Problem:
In the data that follows, count each line holding the string "gtag"; answer with the number only.

Given data:
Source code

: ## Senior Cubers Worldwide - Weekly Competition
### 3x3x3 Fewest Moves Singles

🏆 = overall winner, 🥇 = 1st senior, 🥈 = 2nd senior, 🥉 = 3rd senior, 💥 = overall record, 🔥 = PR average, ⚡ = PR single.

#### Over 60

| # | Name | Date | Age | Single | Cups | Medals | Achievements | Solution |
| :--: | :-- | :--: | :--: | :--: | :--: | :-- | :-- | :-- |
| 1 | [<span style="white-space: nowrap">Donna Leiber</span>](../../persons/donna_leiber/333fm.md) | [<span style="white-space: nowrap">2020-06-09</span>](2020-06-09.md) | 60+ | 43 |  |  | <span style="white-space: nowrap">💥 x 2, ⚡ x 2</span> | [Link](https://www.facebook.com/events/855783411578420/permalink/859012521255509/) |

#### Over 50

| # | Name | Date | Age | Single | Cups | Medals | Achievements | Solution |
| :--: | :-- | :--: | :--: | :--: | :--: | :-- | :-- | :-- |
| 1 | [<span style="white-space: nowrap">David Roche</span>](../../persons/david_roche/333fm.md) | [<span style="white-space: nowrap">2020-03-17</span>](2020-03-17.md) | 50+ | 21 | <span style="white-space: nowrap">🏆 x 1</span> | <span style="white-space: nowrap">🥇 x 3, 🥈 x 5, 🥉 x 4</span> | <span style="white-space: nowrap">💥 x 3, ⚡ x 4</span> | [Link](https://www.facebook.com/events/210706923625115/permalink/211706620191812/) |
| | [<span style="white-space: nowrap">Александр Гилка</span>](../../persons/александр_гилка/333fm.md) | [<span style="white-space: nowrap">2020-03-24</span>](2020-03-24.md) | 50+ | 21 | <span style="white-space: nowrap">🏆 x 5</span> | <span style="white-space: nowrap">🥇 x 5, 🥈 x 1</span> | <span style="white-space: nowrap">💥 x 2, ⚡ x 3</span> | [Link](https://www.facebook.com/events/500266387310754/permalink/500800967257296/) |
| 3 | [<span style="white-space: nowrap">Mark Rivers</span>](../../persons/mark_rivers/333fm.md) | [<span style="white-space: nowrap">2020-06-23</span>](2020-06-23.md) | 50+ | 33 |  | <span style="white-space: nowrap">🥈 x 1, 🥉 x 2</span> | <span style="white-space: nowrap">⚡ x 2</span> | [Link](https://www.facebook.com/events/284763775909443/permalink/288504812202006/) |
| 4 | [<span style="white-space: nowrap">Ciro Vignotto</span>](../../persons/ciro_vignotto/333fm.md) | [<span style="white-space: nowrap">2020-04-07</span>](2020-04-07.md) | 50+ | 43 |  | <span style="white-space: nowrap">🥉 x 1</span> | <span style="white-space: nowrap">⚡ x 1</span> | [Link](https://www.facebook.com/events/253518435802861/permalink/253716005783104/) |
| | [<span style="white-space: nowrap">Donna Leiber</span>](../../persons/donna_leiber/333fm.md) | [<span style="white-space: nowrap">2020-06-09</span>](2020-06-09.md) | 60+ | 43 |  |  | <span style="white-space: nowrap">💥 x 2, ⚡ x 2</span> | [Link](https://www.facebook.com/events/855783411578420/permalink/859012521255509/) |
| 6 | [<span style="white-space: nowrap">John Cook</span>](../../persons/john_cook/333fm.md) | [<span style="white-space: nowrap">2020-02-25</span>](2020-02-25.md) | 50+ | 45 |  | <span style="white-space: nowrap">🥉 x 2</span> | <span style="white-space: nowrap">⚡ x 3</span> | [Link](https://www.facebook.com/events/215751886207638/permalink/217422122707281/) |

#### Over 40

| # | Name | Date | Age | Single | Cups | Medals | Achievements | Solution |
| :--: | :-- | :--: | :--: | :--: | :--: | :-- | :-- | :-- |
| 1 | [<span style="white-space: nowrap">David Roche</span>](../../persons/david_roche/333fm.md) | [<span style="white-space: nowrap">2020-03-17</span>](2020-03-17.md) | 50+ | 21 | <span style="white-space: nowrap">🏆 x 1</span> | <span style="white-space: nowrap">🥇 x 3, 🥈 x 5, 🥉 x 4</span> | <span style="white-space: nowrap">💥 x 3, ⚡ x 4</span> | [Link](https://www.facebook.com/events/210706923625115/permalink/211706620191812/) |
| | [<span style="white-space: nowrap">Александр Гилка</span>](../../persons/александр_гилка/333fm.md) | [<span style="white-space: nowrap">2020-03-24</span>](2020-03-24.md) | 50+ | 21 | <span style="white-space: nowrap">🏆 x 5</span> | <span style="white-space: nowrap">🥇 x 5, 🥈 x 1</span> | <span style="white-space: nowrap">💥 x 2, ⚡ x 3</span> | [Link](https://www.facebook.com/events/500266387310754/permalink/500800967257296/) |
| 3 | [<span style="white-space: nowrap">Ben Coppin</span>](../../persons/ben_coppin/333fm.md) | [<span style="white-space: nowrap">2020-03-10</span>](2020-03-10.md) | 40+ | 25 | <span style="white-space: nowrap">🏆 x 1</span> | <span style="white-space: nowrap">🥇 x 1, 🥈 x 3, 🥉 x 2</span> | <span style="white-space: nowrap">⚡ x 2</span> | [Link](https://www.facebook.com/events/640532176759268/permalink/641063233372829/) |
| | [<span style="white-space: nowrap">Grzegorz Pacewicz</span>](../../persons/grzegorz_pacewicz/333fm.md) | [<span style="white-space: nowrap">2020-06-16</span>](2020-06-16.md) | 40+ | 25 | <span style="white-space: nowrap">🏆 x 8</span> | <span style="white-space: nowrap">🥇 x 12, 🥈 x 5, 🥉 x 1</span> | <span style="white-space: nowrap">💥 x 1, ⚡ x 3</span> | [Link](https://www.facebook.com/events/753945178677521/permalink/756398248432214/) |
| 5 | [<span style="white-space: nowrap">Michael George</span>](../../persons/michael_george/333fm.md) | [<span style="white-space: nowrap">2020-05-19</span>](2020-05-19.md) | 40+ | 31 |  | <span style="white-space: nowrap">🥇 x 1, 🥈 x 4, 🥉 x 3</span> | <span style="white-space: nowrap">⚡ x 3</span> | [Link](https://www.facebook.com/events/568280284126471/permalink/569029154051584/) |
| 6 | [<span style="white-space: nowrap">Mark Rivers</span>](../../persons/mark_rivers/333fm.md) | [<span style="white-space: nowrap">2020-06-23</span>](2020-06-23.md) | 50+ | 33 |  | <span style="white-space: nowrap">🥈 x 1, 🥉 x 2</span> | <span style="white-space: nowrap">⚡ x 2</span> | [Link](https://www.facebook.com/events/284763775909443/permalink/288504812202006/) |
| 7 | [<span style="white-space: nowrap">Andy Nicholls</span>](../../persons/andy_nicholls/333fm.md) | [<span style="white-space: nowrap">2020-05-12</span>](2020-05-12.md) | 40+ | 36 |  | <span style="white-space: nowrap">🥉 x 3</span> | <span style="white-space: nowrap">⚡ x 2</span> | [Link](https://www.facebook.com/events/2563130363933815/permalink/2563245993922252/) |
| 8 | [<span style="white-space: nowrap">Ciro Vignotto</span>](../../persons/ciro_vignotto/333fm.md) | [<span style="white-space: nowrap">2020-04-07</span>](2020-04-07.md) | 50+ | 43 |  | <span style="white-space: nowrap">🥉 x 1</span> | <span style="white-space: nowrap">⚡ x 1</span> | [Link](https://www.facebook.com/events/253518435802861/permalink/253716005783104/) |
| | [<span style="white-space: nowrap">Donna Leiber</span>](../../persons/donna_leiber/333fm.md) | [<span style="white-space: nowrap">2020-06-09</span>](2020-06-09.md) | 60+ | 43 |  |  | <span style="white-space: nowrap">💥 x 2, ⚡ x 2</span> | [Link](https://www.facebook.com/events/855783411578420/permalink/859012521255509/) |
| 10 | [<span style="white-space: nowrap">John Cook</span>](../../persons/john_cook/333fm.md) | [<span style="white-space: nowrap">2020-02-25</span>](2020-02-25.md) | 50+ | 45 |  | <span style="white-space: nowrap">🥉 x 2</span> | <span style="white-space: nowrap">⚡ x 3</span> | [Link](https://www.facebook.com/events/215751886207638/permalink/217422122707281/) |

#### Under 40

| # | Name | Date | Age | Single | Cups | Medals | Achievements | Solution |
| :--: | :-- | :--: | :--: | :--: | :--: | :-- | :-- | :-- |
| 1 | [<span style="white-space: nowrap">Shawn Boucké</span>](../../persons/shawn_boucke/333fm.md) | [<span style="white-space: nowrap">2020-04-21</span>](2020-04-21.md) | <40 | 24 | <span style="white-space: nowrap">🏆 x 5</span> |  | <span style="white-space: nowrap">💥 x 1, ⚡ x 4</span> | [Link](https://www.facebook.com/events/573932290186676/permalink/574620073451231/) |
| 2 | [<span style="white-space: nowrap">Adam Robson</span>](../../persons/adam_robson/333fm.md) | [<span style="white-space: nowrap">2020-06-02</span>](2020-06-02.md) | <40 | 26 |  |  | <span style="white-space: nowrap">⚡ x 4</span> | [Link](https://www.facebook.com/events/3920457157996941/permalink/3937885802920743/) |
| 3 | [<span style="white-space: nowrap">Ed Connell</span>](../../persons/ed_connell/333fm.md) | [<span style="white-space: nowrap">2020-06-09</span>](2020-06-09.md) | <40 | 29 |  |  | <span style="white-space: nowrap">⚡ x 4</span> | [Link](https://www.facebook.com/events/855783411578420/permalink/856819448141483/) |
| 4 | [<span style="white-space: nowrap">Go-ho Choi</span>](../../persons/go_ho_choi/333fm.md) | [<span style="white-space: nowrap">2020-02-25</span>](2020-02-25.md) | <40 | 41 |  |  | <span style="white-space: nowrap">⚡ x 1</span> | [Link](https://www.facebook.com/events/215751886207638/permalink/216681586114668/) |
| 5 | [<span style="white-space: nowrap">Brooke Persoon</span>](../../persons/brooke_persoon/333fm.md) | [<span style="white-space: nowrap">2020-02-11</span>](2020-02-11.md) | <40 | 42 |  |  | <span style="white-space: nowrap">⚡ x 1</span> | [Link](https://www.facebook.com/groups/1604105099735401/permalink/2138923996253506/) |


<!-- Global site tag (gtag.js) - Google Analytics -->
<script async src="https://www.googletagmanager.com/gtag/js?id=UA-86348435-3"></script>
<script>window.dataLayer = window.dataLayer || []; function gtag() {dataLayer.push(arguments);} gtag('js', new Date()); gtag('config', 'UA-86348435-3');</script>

Your response:
3